Un gisement décimé en quelques heures

Mais selon plusieurs pêcheurs, il faut chercher ailleurs les causes de cette hécatombe. "On a fait deux semaines de travail, 10 marées, explique Cédric Derosière. Sur la deuxième semaine, (...) en 60 heures, tout a crevé. (...) Tout est mort à cause d'une pollution. (...) Quand c'est le vibrio [une bactérie, ndlr], on a connu ça en 2017, ce sont les coques adultes qui meurent. Les juvéniles ne sont pas impactées. Mais là, même les juvéniles sont mortes."

Suspendue jusqu'au 28 juillet, la pêche à la coque au Crotoy a pu reprendre quelques jours à peine sans que les raisons de cette mortalité soudaine soient encore connues : des analyses sont en effet en cours pour déterminer si des récents travaux sur la côte n'auraient pas eu des conséquences sur la bonne santé du gisement.

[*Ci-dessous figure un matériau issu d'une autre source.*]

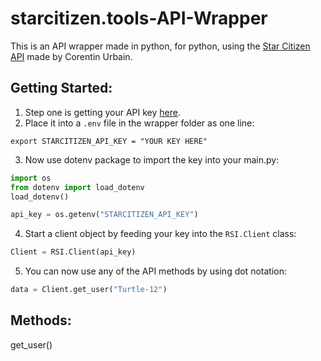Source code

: # starcitizen.tools-API-Wrapper
This is an API wrapper made in python, for python, using the [Star Citizen API](https://starcitizen-api.com/) made by Corentin Urbain.


## Getting Started:
1. Step one is getting your API key [here](https://starcitizen-api.com/startup.php#getting-started).
2. Place it into a `.env` file in the wrapper folder as one line: 

```.env
export STARCITIZEN_API_KEY = "YOUR KEY HERE"
```

3. Now use dotenv package to import the key into your main.py: 

```python
import os
from dotenv import load_dotenv
load_dotenv()

api_key = os.getenv("STARCITIZEN_API_KEY")
```

4. Start a client object by feeding your key into the `RSI.Client` class:

```python
Client = RSI.Client(api_key)
```

5. You can now use any of the API methods by using dot notation:

```python
data = Client.get_user("Turtle-12")
```

## Methods:
get_user()

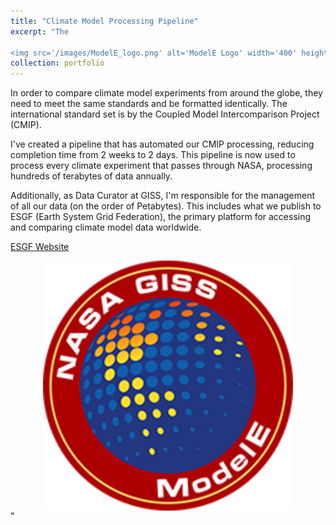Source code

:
 ```yaml
---
title: "Climate Model Processing Pipeline"
excerpt: "The

<img src='/images/ModelE_logo.png' alt='ModelE Logo' width='400' height='400' style='display: block; margin: 0 auto;'>"
collection: portfolio
---
```


In order to compare climate model experiments from around the globe, they need to meet the same standards and be formatted identically. The international standard set is by the Coupled Model Intercomparison Project (CMIP).

I've created a pipeline that has automated our CMIP processing, reducing completion time from 2 weeks to 2 days. This pipeline is now used to process every climate experiment that passes through NASA, processing hundreds of terabytes of data annually.

Additionally, as Data Curator at GISS, I'm responsible for the management of all our data (on the order of Petabytes). This includes what we publish to ESGF (Earth System Grid Federation), the primary platform for accessing and comparing climate model data worldwide.

[ESGF Website](https://aims2.llnl.gov/search/cmip6/)

<img src='/images/ModelE_logo.png' alt='ModelE Logo' width='400' height='400' style='display: block; margin: 0 auto;'>"
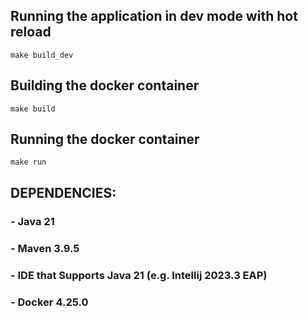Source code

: ## Running the application in dev mode with hot reload

 ```shell script 
 make build_dev
 ```

## Building the docker container

 ```shell script 
 make build
 ```

## Running the docker container

 ```shell script 
 make run
 ```

## DEPENDENCIES:
### - Java 21
### - Maven 3.9.5
### - IDE that Supports Java 21 (e.g. Intellij 2023.3 EAP)
### - Docker 4.25.0
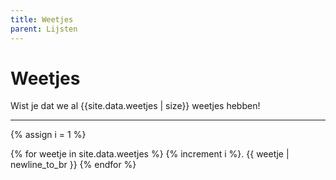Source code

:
 ```yaml
---
title: Weetjes
parent: Lijsten
---
```


# Weetjes

Wist je dat we al {{site.data.weetjes | size}} weetjes hebben!

---

{% assign i = 1 %}

{% for weetje in site.data.weetjes %}
{% increment i %}. {{ weetje | newline_to_br  }}
{% endfor %}
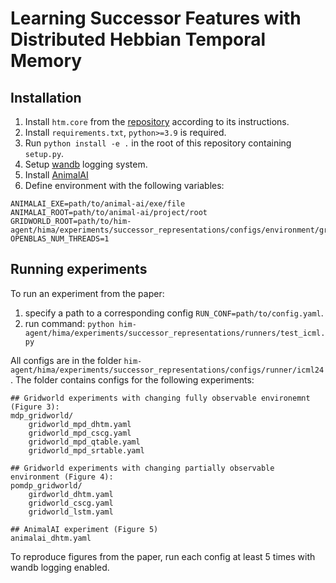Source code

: # Learning Successor Features with Distributed Hebbian Temporal Memory

## Installation
1. Install `htm.core` from the [repository](https://anonymous.4open.science/r/htm_core-DD2D) according to its instructions.
2. Install `requirements.txt`, `python>=3.9` is required.
3. Run `python install -e .` in the root of this repository containing `setup.py`.
4. Setup [wandb](https://wandb.ai/site) logging system.
5. Install [AnimalAI](https://github.com/Kinds-of-Intelligence-CFI/animal-ai)
6. Define environment with the following variables:

```
ANIMALAI_EXE=path/to/animal-ai/exe/file
ANIMALAI_ROOT=path/to/animal-ai/project/root
GRIDWORLD_ROOT=path/to/him-agent/hima/experiments/successor_representations/configs/environment/gridworld/setups
OPENBLAS_NUM_THREADS=1
```

## Running experiments
To run an experiment from the paper: 
1. specify a path to a corresponding config `RUN_CONF=path/to/config.yaml`.
2. run command: `python him-agent/hima/experiments/successor_representations/runners/test_icml.py`

All configs are in the folder `him-agent/hima/experiments/successor_representations/configs/runner/icml24`.
The folder contains configs for the following experiments:
```
## Gridworld experiments with changing fully observable environemnt (Figure 3): 
mdp_gridworld/ 
    gridworld_mpd_dhtm.yaml
    gridworld_mpd_cscg.yaml
    gridworld_mpd_qtable.yaml
    gridworld_mpd_srtable.yaml
    
## Gridworld experiments with changing partially observable environment (Figure 4):
pomdp_gridworld/
    girdworld_dhtm.yaml
    gridworld_cscg.yaml
    gridworld_lstm.yaml
    
## AnimalAI experiment (Figure 5)
animalai_dhtm.yaml
```
To reproduce figures from the paper, run each config at least 5 times with wandb logging enabled.
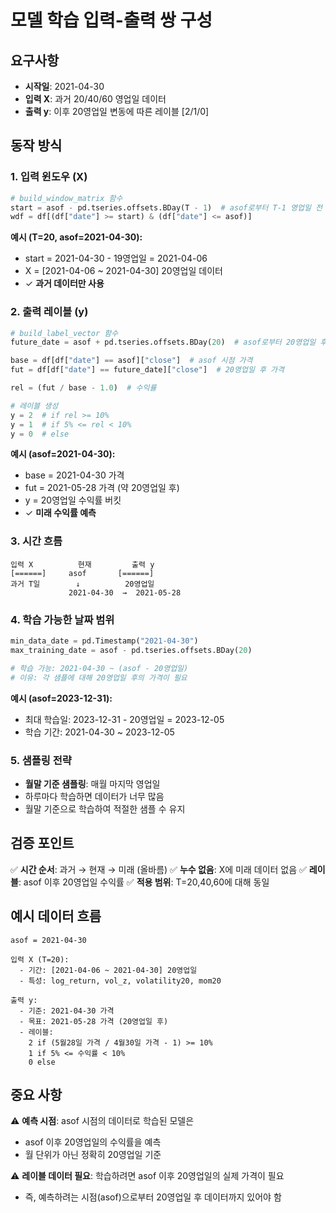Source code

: # 모델 학습 입력-출력 쌍 구성

## 요구사항
- **시작일**: 2021-04-30
- **입력 X**: 과거 20/40/60 영업일 데이터
- **출력 y**: 이후 20영업일 변동에 따른 레이블 [2/1/0]

## 동작 방식

### 1. 입력 윈도우 (X)
```python
# build_window_matrix 함수
start = asof - pd.tseries.offsets.BDay(T - 1)  # asof로부터 T-1 영업일 전
wdf = df[(df["date"] >= start) & (df["date"] <= asof)]
```

**예시 (T=20, asof=2021-04-30):**
- start = 2021-04-30 - 19영업일 = 2021-04-06
- X = [2021-04-06 ~ 2021-04-30] 20영업일 데이터
- ✓ **과거 데이터만 사용**

### 2. 출력 레이블 (y)
```python
# build_label_vector 함수
future_date = asof + pd.tseries.offsets.BDay(20)  # asof로부터 20영업일 후

base = df[df["date"] == asof]["close"]  # asof 시점 가격
fut = df[df["date"] == future_date]["close"]  # 20영업일 후 가격

rel = (fut / base - 1.0)  # 수익률

# 레이블 생성
y = 2  # if rel >= 10%
y = 1  # if 5% <= rel < 10%
y = 0  # else
```

**예시 (asof=2021-04-30):**
- base = 2021-04-30 가격
- fut = 2021-05-28 가격 (약 20영업일 후)
- y = 20영업일 수익률 버킷
- ✓ **미래 수익률 예측**

### 3. 시간 흐름
```
입력 X          현재         출력 y
[======]     asof       [======]
과거 T일        ↓          20영업일
             2021-04-30  →  2021-05-28
```

### 4. 학습 가능한 날짜 범위
```python
min_data_date = pd.Timestamp("2021-04-30")
max_training_date = asof - pd.tseries.offsets.BDay(20)

# 학습 가능: 2021-04-30 ~ (asof - 20영업일)
# 이유: 각 샘플에 대해 20영업일 후의 가격이 필요
```

**예시 (asof=2023-12-31):**
- 최대 학습일: 2023-12-31 - 20영업일 = 2023-12-05
- 학습 기간: 2021-04-30 ~ 2023-12-05

### 5. 샘플링 전략
- **월말 기준 샘플링**: 매월 마지막 영업일
- 하루마다 학습하면 데이터가 너무 많음
- 월말 기준으로 학습하여 적절한 샘플 수 유지

## 검증 포인트

✅ **시간 순서**: 과거 → 현재 → 미래 (올바름)
✅ **누수 없음**: X에 미래 데이터 없음
✅ **레이블**: asof 이후 20영업일 수익률
✅ **적용 범위**: T=20,40,60에 대해 동일

## 예시 데이터 흐름

```
asof = 2021-04-30

입력 X (T=20):
  - 기간: [2021-04-06 ~ 2021-04-30] 20영업일
  - 특성: log_return, vol_z, volatility20, mom20

출력 y:
  - 기준: 2021-04-30 가격
  - 목표: 2021-05-28 가격 (20영업일 후)
  - 레이블:
    2 if (5월28일 가격 / 4월30일 가격 - 1) >= 10%
    1 if 5% <= 수익률 < 10%
    0 else
```

## 중요 사항

⚠️ **예측 시점**: asof 시점의 데이터로 학습된 모델은 
- asof 이후 20영업일의 수익률을 예측
- 월 단위가 아닌 정확히 20영업일 기준

⚠️ **레이블 데이터 필요**: 학습하려면 asof 이후 20영업일의 실제 가격이 필요
- 즉, 예측하려는 시점(asof)으로부터 20영업일 후 데이터까지 있어야 함

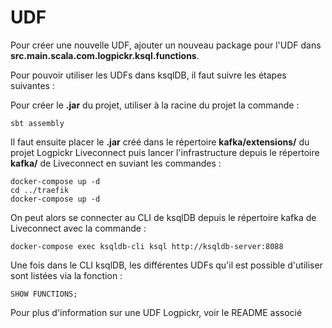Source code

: # UDF

Pour créer une nouvelle UDF, ajouter un nouveau package pour l'UDF dans **src.main.scala.com.logpickr.ksql.functions**.

Pour pouvoir utiliser les UDFs dans ksqlDB, il faut suivre les étapes suivantes :

Pour créer le **.jar** du projet, utiliser à la racine du projet la commande :

``` 
sbt assembly
```

Il faut ensuite placer le **.jar** créé dans le répertoire **kafka/extensions/** du projet Logpickr Liveconnect puis lancer l'infrastructure depuis le répertoire **kafka/** de Liveconnect en suviant les commandes :

``` 
docker-compose up -d
cd ../traefik
docker-compose up -d
```

On peut alors se connecter au CLI de ksqlDB depuis le répertoire kafka de Liveconnect avec la commande :

``` 
docker-compose exec ksqldb-cli ksql http://ksqldb-server:8088
```

Une fois dans le CLI ksqlDB, les différentes UDFs qu'il est possible d'utiliser sont listées via la fonction :

``` 
SHOW FUNCTIONS;
```

Pour plus d'information sur une UDF Logpickr, voir le README associé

Situation économique difficile pour les professionnels

Jusqu'à la fermeture, les quotas ont été revus à la baisse : pas plus 30 kg de coques par jour et par personne maximum. L'année à venir s'annonce dès lors économiquement difficile pour les pêcheurs à pied professionnels. "Quand tu penses à l'année dernière où on a travaillé de juin jusqu'à décembre... Tu as travaillé 6 mois et cette année, tu vas avoir travaillé un mois, un mois et demi... Donc financièrement, les gars, va falloir qu'ils s'accrochent", déplore Sophie Derosière, pêcheuse à pied et acheteuse.

Les coques ramassées ces derniers jours partiront en majorité pour la Bretagne puis l’Espagne. Les pêcheurs à pied, eux, ne connaîtront le salaire de cette récolte qu’à la fin de la semaine.